Every line of the material must be set down again without alteration.

....................

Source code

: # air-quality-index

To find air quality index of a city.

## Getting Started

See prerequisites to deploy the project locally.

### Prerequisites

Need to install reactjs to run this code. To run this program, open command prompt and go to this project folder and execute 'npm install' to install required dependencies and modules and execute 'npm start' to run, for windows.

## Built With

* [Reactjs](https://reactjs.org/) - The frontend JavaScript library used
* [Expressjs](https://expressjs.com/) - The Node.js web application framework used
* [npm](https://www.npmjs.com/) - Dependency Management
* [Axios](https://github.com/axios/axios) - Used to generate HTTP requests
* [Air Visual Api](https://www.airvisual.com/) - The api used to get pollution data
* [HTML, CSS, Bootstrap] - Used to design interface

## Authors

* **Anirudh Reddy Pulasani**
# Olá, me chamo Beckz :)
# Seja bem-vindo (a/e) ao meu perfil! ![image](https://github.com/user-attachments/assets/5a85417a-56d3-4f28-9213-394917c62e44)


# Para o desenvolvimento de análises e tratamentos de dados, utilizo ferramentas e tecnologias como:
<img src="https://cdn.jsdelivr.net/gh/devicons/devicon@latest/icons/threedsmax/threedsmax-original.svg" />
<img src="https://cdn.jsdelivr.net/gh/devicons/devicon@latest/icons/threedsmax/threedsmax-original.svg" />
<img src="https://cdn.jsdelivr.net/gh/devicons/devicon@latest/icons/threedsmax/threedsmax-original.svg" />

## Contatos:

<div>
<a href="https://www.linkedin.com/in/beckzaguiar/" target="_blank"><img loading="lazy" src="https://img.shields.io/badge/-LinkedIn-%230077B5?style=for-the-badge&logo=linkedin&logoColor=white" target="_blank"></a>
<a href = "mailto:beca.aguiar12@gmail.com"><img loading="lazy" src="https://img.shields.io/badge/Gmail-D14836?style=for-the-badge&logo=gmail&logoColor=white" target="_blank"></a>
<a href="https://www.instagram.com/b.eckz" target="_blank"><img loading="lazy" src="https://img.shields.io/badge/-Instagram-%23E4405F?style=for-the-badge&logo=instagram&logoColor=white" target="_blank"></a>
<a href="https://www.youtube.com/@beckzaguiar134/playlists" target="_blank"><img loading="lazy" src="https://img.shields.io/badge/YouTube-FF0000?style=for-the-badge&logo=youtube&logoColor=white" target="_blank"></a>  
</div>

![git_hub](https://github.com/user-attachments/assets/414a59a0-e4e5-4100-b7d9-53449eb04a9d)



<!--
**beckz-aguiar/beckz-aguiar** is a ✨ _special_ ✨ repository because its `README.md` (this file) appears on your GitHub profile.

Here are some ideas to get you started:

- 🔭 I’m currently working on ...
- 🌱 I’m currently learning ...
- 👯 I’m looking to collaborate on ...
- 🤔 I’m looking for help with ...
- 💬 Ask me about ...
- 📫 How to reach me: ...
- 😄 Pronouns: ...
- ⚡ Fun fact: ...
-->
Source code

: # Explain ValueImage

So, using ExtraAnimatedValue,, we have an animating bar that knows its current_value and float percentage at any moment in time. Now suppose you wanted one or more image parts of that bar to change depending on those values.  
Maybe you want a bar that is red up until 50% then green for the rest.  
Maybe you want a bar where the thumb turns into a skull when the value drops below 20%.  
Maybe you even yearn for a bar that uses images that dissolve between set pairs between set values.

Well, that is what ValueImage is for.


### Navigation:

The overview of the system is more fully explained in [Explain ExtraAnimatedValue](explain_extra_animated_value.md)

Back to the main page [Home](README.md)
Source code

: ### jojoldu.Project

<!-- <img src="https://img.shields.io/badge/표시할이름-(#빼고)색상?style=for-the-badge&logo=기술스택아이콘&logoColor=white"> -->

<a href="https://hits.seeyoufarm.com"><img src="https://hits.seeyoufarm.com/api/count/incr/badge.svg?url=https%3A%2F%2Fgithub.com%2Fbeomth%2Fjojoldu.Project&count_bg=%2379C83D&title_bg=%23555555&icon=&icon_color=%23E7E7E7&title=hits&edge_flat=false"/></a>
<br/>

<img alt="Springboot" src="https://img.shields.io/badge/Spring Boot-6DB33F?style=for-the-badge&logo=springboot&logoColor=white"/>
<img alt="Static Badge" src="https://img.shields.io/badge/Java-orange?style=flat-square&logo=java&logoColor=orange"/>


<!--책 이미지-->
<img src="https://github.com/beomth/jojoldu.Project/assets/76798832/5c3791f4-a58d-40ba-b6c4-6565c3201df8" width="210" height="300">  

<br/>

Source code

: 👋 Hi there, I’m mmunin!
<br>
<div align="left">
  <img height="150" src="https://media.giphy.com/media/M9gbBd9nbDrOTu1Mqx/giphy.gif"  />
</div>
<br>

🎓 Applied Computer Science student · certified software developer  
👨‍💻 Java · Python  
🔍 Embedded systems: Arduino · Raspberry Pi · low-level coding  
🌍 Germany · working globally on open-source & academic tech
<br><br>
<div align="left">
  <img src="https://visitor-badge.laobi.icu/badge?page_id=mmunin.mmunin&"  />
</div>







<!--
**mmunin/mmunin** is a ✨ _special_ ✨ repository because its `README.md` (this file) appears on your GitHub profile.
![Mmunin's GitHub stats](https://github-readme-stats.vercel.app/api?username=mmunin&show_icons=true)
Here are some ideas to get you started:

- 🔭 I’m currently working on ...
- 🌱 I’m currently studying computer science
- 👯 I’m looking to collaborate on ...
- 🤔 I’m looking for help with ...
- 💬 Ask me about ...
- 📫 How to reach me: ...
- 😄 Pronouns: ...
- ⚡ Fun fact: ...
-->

....................

■ **TASK RESPONSE**:
Source code

: # air-quality-index

To find air quality index of a city.

## Getting Started

See prerequisites to deploy the project locally.

### Prerequisites

Need to install reactjs to run this code. To run this program, open command prompt and go to this project folder and execute 'npm install' to install required dependencies and modules and execute 'npm start' to run, for windows.

## Built With

* [Reactjs](https://reactjs.org/) - The frontend JavaScript library used
* [Expressjs](https://expressjs.com/) - The Node.js web application framework used
* [npm](https://www.npmjs.com/) - Dependency Management
* [Axios](https://github.com/axios/axios) - Used to generate HTTP requests
* [Air Visual Api](https://www.airvisual.com/) - The api used to get pollution data
* [HTML, CSS, Bootstrap] - Used to design interface

## Authors

* **Anirudh Reddy Pulasani**
# Olá, me chamo Beckz :)
# Seja bem-vindo (a/e) ao meu perfil! ![image](https://github.com/user-attachments/assets/5a85417a-56d3-4f28-9213-394917c62e44)


# Para o desenvolvimento de análises e tratamentos de dados, utilizo ferramentas e tecnologias como:
<img src="https://cdn.jsdelivr.net/gh/devicons/devicon@latest/icons/threedsmax/threedsmax-original.svg" />
<img src="https://cdn.jsdelivr.net/gh/devicons/devicon@latest/icons/threedsmax/threedsmax-original.svg" />
<img src="https://cdn.jsdelivr.net/gh/devicons/devicon@latest/icons/threedsmax/threedsmax-original.svg" />

## Contatos:

<div>
<a href="https://www.linkedin.com/in/beckzaguiar/" target="_blank"><img loading="lazy" src="https://img.shields.io/badge/-LinkedIn-%230077B5?style=for-the-badge&logo=linkedin&logoColor=white" target="_blank"></a>
<a href = "mailto:beca.aguiar12@gmail.com"><img loading="lazy" src="https://img.shields.io/badge/Gmail-D14836?style=for-the-badge&logo=gmail&logoColor=white" target="_blank"></a>
<a href="https://www.instagram.com/b.eckz" target="_blank"><img loading="lazy" src="https://img.shields.io/badge/-Instagram-%23E4405F?style=for-the-badge&logo=instagram&logoColor=white" target="_blank"></a>
<a href="https://www.youtube.com/@beckzaguiar134/playlists" target="_blank"><img loading="lazy" src="https://img.shields.io/badge/YouTube-FF0000?style=for-the-badge&logo=youtube&logoColor=white" target="_blank"></a>  
</div>

![git_hub](https://github.com/user-attachments/assets/414a59a0-e4e5-4100-b7d9-53449eb04a9d)



<!--
**beckz-aguiar/beckz-aguiar** is a ✨ _special_ ✨ repository because its `README.md` (this file) appears on your GitHub profile.

Here are some ideas to get you started:

- 🔭 I’m currently working on ...
- 🌱 I’m currently learning ...
- 👯 I’m looking to collaborate on ...
- 🤔 I’m looking for help with ...
- 💬 Ask me about ...
- 📫 How to reach me: ...
- 😄 Pronouns: ...
- ⚡ Fun fact: ...
-->
Source code

: # Explain ValueImage

So, using ExtraAnimatedValue,, we have an animating bar that knows its current_value and float percentage at any moment in time. Now suppose you wanted one or more image parts of that bar to change depending on those values.  
Maybe you want a bar that is red up until 50% then green for the rest.  
Maybe you want a bar where the thumb turns into a skull when the value drops below 20%.  
Maybe you even yearn for a bar that uses images that dissolve between set pairs between set values.

Well, that is what ValueImage is for.


### Navigation:

The overview of the system is more fully explained in [Explain ExtraAnimatedValue](explain_extra_animated_value.md)

Back to the main page [Home](README.md)
Source code

: ### jojoldu.Project

<!-- <img src="https://img.shields.io/badge/표시할이름-(#빼고)색상?style=for-the-badge&logo=기술스택아이콘&logoColor=white"> -->

<a href="https://hits.seeyoufarm.com"><img src="https://hits.seeyoufarm.com/api/count/incr/badge.svg?url=https%3A%2F%2Fgithub.com%2Fbeomth%2Fjojoldu.Project&count_bg=%2379C83D&title_bg=%23555555&icon=&icon_color=%23E7E7E7&title=hits&edge_flat=false"/></a>
<br/>

<img alt="Springboot" src="https://img.shields.io/badge/Spring Boot-6DB33F?style=for-the-badge&logo=springboot&logoColor=white"/>
<img alt="Static Badge" src="https://img.shields.io/badge/Java-orange?style=flat-square&logo=java&logoColor=orange"/>


<!--책 이미지-->
<img src="https://github.com/beomth/jojoldu.Project/assets/76798832/5c3791f4-a58d-40ba-b6c4-6565c3201df8" width="210" height="300">  

<br/>

Source code

: 👋 Hi there, I’m mmunin!
<br>
<div align="left">
  <img height="150" src="https://media.giphy.com/media/M9gbBd9nbDrOTu1Mqx/giphy.gif"  />
</div>
<br>

🎓 Applied Computer Science student · certified software developer  
👨‍💻 Java · Python  
🔍 Embedded systems: Arduino · Raspberry Pi · low-level coding  
🌍 Germany · working globally on open-source & academic tech
<br><br>
<div align="left">
  <img src="https://visitor-badge.laobi.icu/badge?page_id=mmunin.mmunin&"  />
</div>







<!--
**mmunin/mmunin** is a ✨ _special_ ✨ repository because its `README.md` (this file) appears on your GitHub profile.
![Mmunin's GitHub stats](https://github-readme-stats.vercel.app/api?username=mmunin&show_icons=true)
Here are some ideas to get you started:

- 🔭 I’m currently working on ...
- 🌱 I’m currently studying computer science
- 👯 I’m looking to collaborate on ...
- 🤔 I’m looking for help with ...
- 💬 Ask me about ...
- 📫 How to reach me: ...
- 😄 Pronouns: ...
- ⚡ Fun fact: ...
-->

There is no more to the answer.